Dataset entries
=== Begin Enclosure ===
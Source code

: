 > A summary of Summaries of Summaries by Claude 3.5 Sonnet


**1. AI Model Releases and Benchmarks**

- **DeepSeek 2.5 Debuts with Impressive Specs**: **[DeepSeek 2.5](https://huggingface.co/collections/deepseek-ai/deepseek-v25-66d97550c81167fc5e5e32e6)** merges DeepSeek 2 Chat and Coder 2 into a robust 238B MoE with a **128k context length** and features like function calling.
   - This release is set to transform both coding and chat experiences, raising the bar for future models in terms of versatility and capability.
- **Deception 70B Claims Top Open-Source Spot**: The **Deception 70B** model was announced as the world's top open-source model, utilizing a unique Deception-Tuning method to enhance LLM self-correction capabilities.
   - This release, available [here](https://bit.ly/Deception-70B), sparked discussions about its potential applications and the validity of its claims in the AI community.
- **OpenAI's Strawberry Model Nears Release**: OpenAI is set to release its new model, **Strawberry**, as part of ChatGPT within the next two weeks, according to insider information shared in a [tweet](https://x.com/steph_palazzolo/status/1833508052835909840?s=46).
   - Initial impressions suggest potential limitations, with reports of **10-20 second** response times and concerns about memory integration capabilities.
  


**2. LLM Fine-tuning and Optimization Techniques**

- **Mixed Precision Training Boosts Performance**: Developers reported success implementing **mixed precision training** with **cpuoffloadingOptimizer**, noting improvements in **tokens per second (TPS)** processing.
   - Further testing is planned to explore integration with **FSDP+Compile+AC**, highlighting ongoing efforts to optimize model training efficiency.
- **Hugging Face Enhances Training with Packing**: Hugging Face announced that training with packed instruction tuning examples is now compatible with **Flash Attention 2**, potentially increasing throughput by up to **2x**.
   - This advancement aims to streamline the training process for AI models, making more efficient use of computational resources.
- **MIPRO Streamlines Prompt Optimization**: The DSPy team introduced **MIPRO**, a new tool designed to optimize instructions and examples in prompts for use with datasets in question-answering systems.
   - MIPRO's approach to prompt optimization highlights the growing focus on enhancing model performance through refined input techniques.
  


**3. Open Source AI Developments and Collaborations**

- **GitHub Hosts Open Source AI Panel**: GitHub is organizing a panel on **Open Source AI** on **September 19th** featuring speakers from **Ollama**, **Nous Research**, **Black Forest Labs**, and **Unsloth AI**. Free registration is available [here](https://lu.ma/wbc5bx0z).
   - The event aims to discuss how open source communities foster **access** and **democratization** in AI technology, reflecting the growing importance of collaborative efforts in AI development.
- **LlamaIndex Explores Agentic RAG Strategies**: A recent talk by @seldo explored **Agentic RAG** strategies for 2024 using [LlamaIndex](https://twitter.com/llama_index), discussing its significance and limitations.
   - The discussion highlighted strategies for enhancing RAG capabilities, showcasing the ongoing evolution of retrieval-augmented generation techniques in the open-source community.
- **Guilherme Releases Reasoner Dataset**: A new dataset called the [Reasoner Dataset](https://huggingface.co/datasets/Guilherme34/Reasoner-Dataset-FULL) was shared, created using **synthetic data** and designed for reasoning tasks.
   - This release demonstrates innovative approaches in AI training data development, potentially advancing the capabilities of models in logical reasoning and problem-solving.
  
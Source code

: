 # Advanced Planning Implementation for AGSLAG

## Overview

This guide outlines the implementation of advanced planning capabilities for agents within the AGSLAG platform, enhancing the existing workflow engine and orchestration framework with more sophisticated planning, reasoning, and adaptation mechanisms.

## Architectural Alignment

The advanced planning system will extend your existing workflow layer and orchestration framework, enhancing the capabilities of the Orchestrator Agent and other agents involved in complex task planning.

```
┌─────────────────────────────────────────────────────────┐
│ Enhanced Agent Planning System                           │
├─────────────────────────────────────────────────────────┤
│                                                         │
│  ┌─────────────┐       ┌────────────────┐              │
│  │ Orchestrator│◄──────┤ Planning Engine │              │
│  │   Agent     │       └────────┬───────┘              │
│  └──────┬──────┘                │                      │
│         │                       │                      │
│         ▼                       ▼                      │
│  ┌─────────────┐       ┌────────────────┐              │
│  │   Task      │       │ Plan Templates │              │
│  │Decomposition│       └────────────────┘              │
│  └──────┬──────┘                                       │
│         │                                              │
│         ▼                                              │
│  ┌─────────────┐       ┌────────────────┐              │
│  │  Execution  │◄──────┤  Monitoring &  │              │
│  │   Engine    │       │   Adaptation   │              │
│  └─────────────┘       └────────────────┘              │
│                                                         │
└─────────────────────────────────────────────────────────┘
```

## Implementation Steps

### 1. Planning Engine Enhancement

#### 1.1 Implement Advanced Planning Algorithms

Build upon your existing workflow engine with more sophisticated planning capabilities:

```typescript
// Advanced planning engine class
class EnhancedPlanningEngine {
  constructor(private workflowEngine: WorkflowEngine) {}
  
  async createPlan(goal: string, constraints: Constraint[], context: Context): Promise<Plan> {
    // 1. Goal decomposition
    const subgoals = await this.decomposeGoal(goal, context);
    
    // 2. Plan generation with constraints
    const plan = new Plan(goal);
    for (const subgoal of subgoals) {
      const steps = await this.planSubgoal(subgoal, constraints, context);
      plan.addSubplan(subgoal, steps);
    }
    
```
=== End Enclosure ===
» **ASSIGNMENT**: The expected response is the full set of records, reproduced exactly.

» **COMPLETED EXERCISE**:
Source code

: > A summary of Summaries of Summaries by Claude 3.5 Sonnet


**1. AI Model Releases and Benchmarks**

- **DeepSeek 2.5 Debuts with Impressive Specs**: **[DeepSeek 2.5](https://huggingface.co/collections/deepseek-ai/deepseek-v25-66d97550c81167fc5e5e32e6)** merges DeepSeek 2 Chat and Coder 2 into a robust 238B MoE with a **128k context length** and features like function calling.
   - This release is set to transform both coding and chat experiences, raising the bar for future models in terms of versatility and capability.
- **Deception 70B Claims Top Open-Source Spot**: The **Deception 70B** model was announced as the world's top open-source model, utilizing a unique Deception-Tuning method to enhance LLM self-correction capabilities.
   - This release, available [here](https://bit.ly/Deception-70B), sparked discussions about its potential applications and the validity of its claims in the AI community.
- **OpenAI's Strawberry Model Nears Release**: OpenAI is set to release its new model, **Strawberry**, as part of ChatGPT within the next two weeks, according to insider information shared in a [tweet](https://x.com/steph_palazzolo/status/1833508052835909840?s=46).
   - Initial impressions suggest potential limitations, with reports of **10-20 second** response times and concerns about memory integration capabilities.
  


**2. LLM Fine-tuning and Optimization Techniques**

- **Mixed Precision Training Boosts Performance**: Developers reported success implementing **mixed precision training** with **cpuoffloadingOptimizer**, noting improvements in **tokens per second (TPS)** processing.
   - Further testing is planned to explore integration with **FSDP+Compile+AC**, highlighting ongoing efforts to optimize model training efficiency.
- **Hugging Face Enhances Training with Packing**: Hugging Face announced that training with packed instruction tuning examples is now compatible with **Flash Attention 2**, potentially increasing throughput by up to **2x**.
   - This advancement aims to streamline the training process for AI models, making more efficient use of computational resources.
- **MIPRO Streamlines Prompt Optimization**: The DSPy team introduced **MIPRO**, a new tool designed to optimize instructions and examples in prompts for use with datasets in question-answering systems.
   - MIPRO's approach to prompt optimization highlights the growing focus on enhancing model performance through refined input techniques.
  


**3. Open Source AI Developments and Collaborations**

- **GitHub Hosts Open Source AI Panel**: GitHub is organizing a panel on **Open Source AI** on **September 19th** featuring speakers from **Ollama**, **Nous Research**, **Black Forest Labs**, and **Unsloth AI**. Free registration is available [here](https://lu.ma/wbc5bx0z).
   - The event aims to discuss how open source communities foster **access** and **democratization** in AI technology, reflecting the growing importance of collaborative efforts in AI development.
- **LlamaIndex Explores Agentic RAG Strategies**: A recent talk by @seldo explored **Agentic RAG** strategies for 2024 using [LlamaIndex](https://twitter.com/llama_index), discussing its significance and limitations.
   - The discussion highlighted strategies for enhancing RAG capabilities, showcasing the ongoing evolution of retrieval-augmented generation techniques in the open-source community.
- **Guilherme Releases Reasoner Dataset**: A new dataset called the [Reasoner Dataset](https://huggingface.co/datasets/Guilherme34/Reasoner-Dataset-FULL) was shared, created using **synthetic data** and designed for reasoning tasks.
   - This release demonstrates innovative approaches in AI training data development, potentially advancing the capabilities of models in logical reasoning and problem-solving.
  
Source code

: # Advanced Planning Implementation for AGSLAG

## Overview

This guide outlines the implementation of advanced planning capabilities for agents within the AGSLAG platform, enhancing the existing workflow engine and orchestration framework with more sophisticated planning, reasoning, and adaptation mechanisms.

## Architectural Alignment

The advanced planning system will extend your existing workflow layer and orchestration framework, enhancing the capabilities of the Orchestrator Agent and other agents involved in complex task planning.

```
┌─────────────────────────────────────────────────────────┐
│ Enhanced Agent Planning System                           │
├─────────────────────────────────────────────────────────┤
│                                                         │
│  ┌─────────────┐       ┌────────────────┐              │
│  │ Orchestrator│◄──────┤ Planning Engine │              │
│  │   Agent     │       └────────┬───────┘              │
│  └──────┬──────┘                │                      │
│         │                       │                      │
│         ▼                       ▼                      │
│  ┌─────────────┐       ┌────────────────┐              │
│  │   Task      │       │ Plan Templates │              │
│  │Decomposition│       └────────────────┘              │
│  └──────┬──────┘                                       │
│         │                                              │
│         ▼                                              │
│  ┌─────────────┐       ┌────────────────┐              │
│  │  Execution  │◄──────┤  Monitoring &  │              │
│  │   Engine    │       │   Adaptation   │              │
│  └─────────────┘       └────────────────┘              │
│                                                         │
└─────────────────────────────────────────────────────────┘
```

## Implementation Steps

### 1. Planning Engine Enhancement

#### 1.1 Implement Advanced Planning Algorithms

Build upon your existing workflow engine with more sophisticated planning capabilities:

```typescript
// Advanced planning engine class
class EnhancedPlanningEngine {
  constructor(private workflowEngine: WorkflowEngine) {}
  
  async createPlan(goal: string, constraints: Constraint[], context: Context): Promise<Plan> {
    // 1. Goal decomposition
    const subgoals = await this.decomposeGoal(goal, context);
    
    // 2. Plan generation with constraints
    const plan = new Plan(goal);
    for (const subgoal of subgoals) {
      const steps = await this.planSubgoal(subgoal, constraints, context);
      plan.addSubplan(subgoal, steps);
    }
    
```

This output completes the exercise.